You can vent when LA, which is rapidly densifying to its credit, cracks 10k overall and improves its urban form (which it is also doing). But for now, no, it is only very dense in specific areas, and still suffers from an auto-oriented format, much like Miami.
You can vent when LA, which is rapidly densifying to its credit, cracks 10k overall and improves its urban form (which it is also doing). But for now, no, it is only very dense in specific areas, and still suffers from an auto-oriented format, much like Miami.
Well of course (even though LA has multiple hoods in its core in the 20-50k/sq. mile range), but with the vast and variable amounts of undeveloped land in most US cities, average density figures don't really tell much of the story.
Hartford is probably the largest metropolitan area in the country with its center city at under 200,000. Hartford has 125,000 people and its metro is 1,200,000. Hartford is just a 9-5 city with a large insurance presence. It's just a massive office park and once the work day ends then everyone flees to the suburbs. The suburbs have all the action. People shop, eat, and play in the suburbs. That's the way it is here. Only a small amount of people go in downtown unless there's a concert or sporting event.
Dude, Harris+Fort Bend+ Montgomery+Brazoria+Galveston equals Houston met all the other counties are just there for jokes and laughs. All though on 249 and SW Waller have. Adds commuters Waller doesn't have a city over 5,000 people and the county is less Han 100,000 people that is just extra land added on. Although I love Waller County and live only a couple miles from there I know more people who live in Brazoria, Montgomery or Galveston County than in Waller (1 person) and I almost drive into Waller county every Sunday on the way to church???? I only drive through Liberty and Chambers and the CSA for Houston is even more small and basically irrelevant places that just add like 4,000 miles with only 100,000 people. In fact at my church I know more people from Schulenburg and Eagle Lake Texas than I do who live in Waller County. In fact ABrazoria County is only there because of Pearland and Montgomery is basically the Woodlands a few surrounding towns and Conroe. Galveston and Fort Bend are about 30-40% developed each and even Harris is at most 60-70% developed and that is a a stretch. Dallas has about 4 counties and her are mostly developed with Dalals county being 80-90% or so developed and Collin and Denton being about to 40-50% developed while Tarrant is about 70-80% developed and has a population of 6 million people in the core 4 and really tight boundaries Houston on the other hand is not Like Dallas or the NE.

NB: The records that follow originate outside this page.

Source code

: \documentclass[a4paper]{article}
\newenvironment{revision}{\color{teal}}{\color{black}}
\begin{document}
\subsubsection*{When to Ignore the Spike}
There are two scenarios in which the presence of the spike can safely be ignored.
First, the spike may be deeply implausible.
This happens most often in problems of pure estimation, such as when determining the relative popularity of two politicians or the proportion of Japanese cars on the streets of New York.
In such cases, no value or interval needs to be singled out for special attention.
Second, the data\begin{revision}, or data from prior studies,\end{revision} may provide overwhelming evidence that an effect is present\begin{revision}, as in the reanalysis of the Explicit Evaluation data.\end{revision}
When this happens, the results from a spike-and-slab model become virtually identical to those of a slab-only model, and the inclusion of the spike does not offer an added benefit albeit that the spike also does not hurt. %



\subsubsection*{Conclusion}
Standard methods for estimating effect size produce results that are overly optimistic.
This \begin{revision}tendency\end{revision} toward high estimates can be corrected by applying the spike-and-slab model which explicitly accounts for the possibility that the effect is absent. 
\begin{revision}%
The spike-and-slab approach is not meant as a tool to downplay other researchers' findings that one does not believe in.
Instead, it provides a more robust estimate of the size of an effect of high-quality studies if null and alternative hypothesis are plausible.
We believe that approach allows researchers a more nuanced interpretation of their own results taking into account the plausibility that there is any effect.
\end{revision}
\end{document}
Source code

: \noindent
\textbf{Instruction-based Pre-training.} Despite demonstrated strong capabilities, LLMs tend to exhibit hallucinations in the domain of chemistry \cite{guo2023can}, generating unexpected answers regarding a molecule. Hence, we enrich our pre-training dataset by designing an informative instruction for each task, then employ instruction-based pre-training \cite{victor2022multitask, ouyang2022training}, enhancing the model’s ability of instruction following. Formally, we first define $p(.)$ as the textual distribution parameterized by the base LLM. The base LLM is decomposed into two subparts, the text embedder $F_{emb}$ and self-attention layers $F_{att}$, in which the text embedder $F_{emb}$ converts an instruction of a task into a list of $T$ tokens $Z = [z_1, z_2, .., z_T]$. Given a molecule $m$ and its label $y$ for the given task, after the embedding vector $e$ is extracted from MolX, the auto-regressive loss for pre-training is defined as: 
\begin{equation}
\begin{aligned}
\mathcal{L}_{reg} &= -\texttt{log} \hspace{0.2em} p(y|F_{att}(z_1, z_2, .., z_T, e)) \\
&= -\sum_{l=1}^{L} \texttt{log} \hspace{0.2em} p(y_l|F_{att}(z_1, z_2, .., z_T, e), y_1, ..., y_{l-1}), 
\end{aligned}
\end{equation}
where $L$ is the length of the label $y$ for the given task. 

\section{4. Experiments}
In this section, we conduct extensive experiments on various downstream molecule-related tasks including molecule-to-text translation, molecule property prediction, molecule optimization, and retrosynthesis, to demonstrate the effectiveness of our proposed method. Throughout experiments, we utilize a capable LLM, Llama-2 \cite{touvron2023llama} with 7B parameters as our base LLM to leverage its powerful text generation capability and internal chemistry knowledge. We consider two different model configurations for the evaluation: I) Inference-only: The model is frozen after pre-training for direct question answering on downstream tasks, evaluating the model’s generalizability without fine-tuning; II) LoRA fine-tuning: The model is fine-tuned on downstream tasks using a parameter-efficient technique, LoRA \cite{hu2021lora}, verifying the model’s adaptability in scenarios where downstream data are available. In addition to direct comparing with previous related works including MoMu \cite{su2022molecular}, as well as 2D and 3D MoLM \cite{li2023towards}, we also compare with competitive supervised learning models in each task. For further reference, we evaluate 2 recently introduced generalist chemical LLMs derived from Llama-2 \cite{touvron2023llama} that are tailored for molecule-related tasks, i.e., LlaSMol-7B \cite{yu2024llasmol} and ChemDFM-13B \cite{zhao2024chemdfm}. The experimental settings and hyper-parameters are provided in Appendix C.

Sorry for the rant but it just makes me irritated when people try to talk about how big our metro is when in reality 75% of our population live in one county and all the other county aren't even 50% developed.
Cool, thanks. How does this hold up for smaller cities and metros in the 50,000 to 250,000 size? Is it noticeable?
According to the estimates Tallahassee fl pop is 250 plus. Charleston sc pop its 129k. Charleston feels so much bigger than Tallahassee even though Tallahassee has over 100k more people but charleston metro its 700kplus and tallay is 300k plus. Very noticeable
According to the estimates Tallahassee fl pop is 250 plus. Charleston sc pop its 129k. Charleston feels so much bigger than Tallahassee even though Tallahassee has over 100k more people but charleston metro its 700kplus and tallay is 300k plus. Very noticeable
Oddly for that comparison Tallahassee actually has LESS land area than Charleston. I compared the two on the census quick facts website next to my homer city of Grand Rapids.
Tallahassee
City pop (2015): 189,907
Land area: 100.25sq mi
Density: 1,809ppsm
Metro: 377,924
Charleston
City pop (2015): 132,609
Land area:109sq mi
Density:1,102ppsm
Metro: 744,526
Grand Rapids
City pop (2015):195,097
Land area: 44.5sq mi
Density: 4,235ppsm
Metro: 1,038,583
I looked at a map for the city of Charleston and it has some of the most disjointed city boundaries i've ever seen. I know it's a fairly large port. Just at quick glance it looked there were quite a bit of areas without a lot of grids or development. If I had to guess i'd assume the city covers an area like that in order to capture revenues from industrial areas and the ports. It would be interesting to see how dense it is at it's core.
Tallahassee also has a fairly unique shape, it appears to cover several undeveloped and undevelopable (parks/preserves ect) areas. Over half of the land area in Salt Lake City is empty, If you were to only look at the developed portion of SLC it's density would double. I would imagine Tallahassee is similar.
Grand Rapids expanded until Michigan law made it impossible and then in the 50's all of the areas around it incorporated in order to stop what little chance it did have from expanding. If you were to merge Grand Rapids with only it's two largest suburbs you would have a city of over 320k in 91sq mi. It would still have less land area than both.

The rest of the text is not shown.